Work item — Where a record contains an image, leave the image out and print the rest exactly.

(Source records Opens)

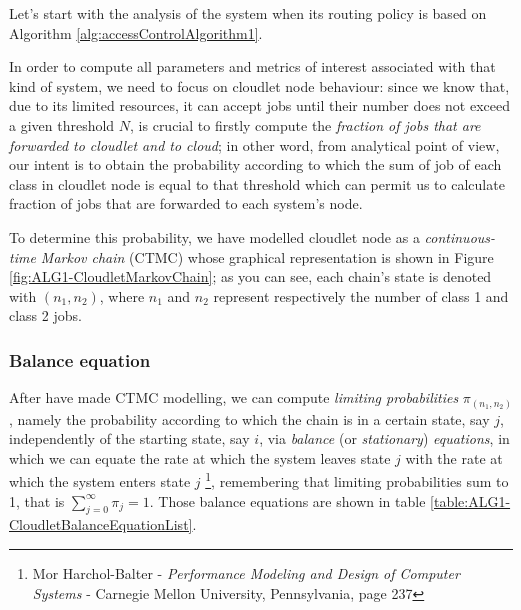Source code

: \documentclass[10pt,a4paper]{article}
\begin{document}
Let's start with the analysis of the system when its routing policy is based on Algorithm \ref{alg:accessControlAlgorithm1}.

In order to compute all parameters and metrics of interest associated with that kind of system, we need to focus on  cloudlet node behaviour: since we know that, due to its limited resources, it can accept jobs until their number does not exceed a given threshold $N$, is crucial to firstly compute the \textit{fraction of jobs that are forwarded to cloudlet and to cloud}; in other word, from analytical point of view, our intent is to obtain the probability according to which the sum of job of each class in cloudlet node is equal to that threshold which can permit us to calculate fraction of jobs that are forwarded to each system's node.

To determine this probability, we have modelled cloudlet node as a \textit{continuous-time Markov chain} (CTMC) whose graphical representation is shown in Figure \ref{fig:ALG1-CloudletMarkovChain}; as you can see, each chain's state is denoted with $(n_1,n_2)$, where $n_1$ and $n_2$ represent respectively the number of class 1 and class 2 jobs.

\subsubsection{Balance equation} 

After have made CTMC modelling, we can compute \textit{limiting probabilities} $\pi_{(n_1,n_2)}$, namely the probability according to which the chain is in a certain state, say $j$, independently of the starting state, say $i$, via \textit{balance} (or \textit{stationary}) \textit{equations}, in which we can equate the rate at which the system leaves state $j$ with the rate at which the system enters state $j$ \footnote{Mor Harchol-Balter - \textit{Performance Modeling and Design of Computer Systems} - Carnegie Mellon University, Pennsylvania, page 237}, remembering that limiting probabilities sum to 1, that is $\sum_{j=0}^\infty \pi_j = 1$. Those balance equations are shown in table \ref{table:ALG1-CloudletBalanceEquationList}.
\end{document}
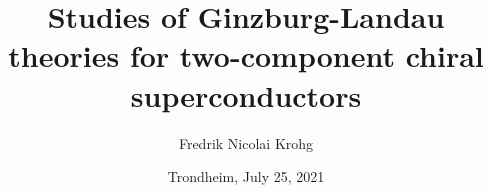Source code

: 

%
%



\author{Fredrik Nicolai Krohg}
\title{Studies of Ginzburg-Landau theories for two-component chiral superconductors}
\date{Trondheim, July 25, 2021}



    \maketitle
  \frontmatter
    
    
    
    
    \tableofcontents
  \mainmatter 
    
    
    
    
    
    
    
%    
     
  \backmatter
    \printbibliography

(Source records Closes)

Response to the exercise —
Source code

: \documentclass[10pt,a4paper]{article}
\begin{document}
Let's start with the analysis of the system when its routing policy is based on Algorithm \ref{alg:accessControlAlgorithm1}.

In order to compute all parameters and metrics of interest associated with that kind of system, we need to focus on  cloudlet node behaviour: since we know that, due to its limited resources, it can accept jobs until their number does not exceed a given threshold $N$, is crucial to firstly compute the \textit{fraction of jobs that are forwarded to cloudlet and to cloud}; in other word, from analytical point of view, our intent is to obtain the probability according to which the sum of job of each class in cloudlet node is equal to that threshold which can permit us to calculate fraction of jobs that are forwarded to each system's node.

To determine this probability, we have modelled cloudlet node as a \textit{continuous-time Markov chain} (CTMC) whose graphical representation is shown in Figure \ref{fig:ALG1-CloudletMarkovChain}; as you can see, each chain's state is denoted with $(n_1,n_2)$, where $n_1$ and $n_2$ represent respectively the number of class 1 and class 2 jobs.

\subsubsection{Balance equation} 

After have made CTMC modelling, we can compute \textit{limiting probabilities} $\pi_{(n_1,n_2)}$, namely the probability according to which the chain is in a certain state, say $j$, independently of the starting state, say $i$, via \textit{balance} (or \textit{stationary}) \textit{equations}, in which we can equate the rate at which the system leaves state $j$ with the rate at which the system enters state $j$ \footnote{Mor Harchol-Balter - \textit{Performance Modeling and Design of Computer Systems} - Carnegie Mellon University, Pennsylvania, page 237}, remembering that limiting probabilities sum to 1, that is $\sum_{j=0}^\infty \pi_j = 1$. Those balance equations are shown in table \ref{table:ALG1-CloudletBalanceEquationList}.
\end{document}
Source code

: 

%
%



\author{Fredrik Nicolai Krohg}
\title{Studies of Ginzburg-Landau theories for two-component chiral superconductors}
\date{Trondheim, July 25, 2021}



    \maketitle
  \frontmatter
    
    
    
    
    \tableofcontents
  \mainmatter 
    
    
    
    
    
    
    
%    
     
  \backmatter
    \printbibliography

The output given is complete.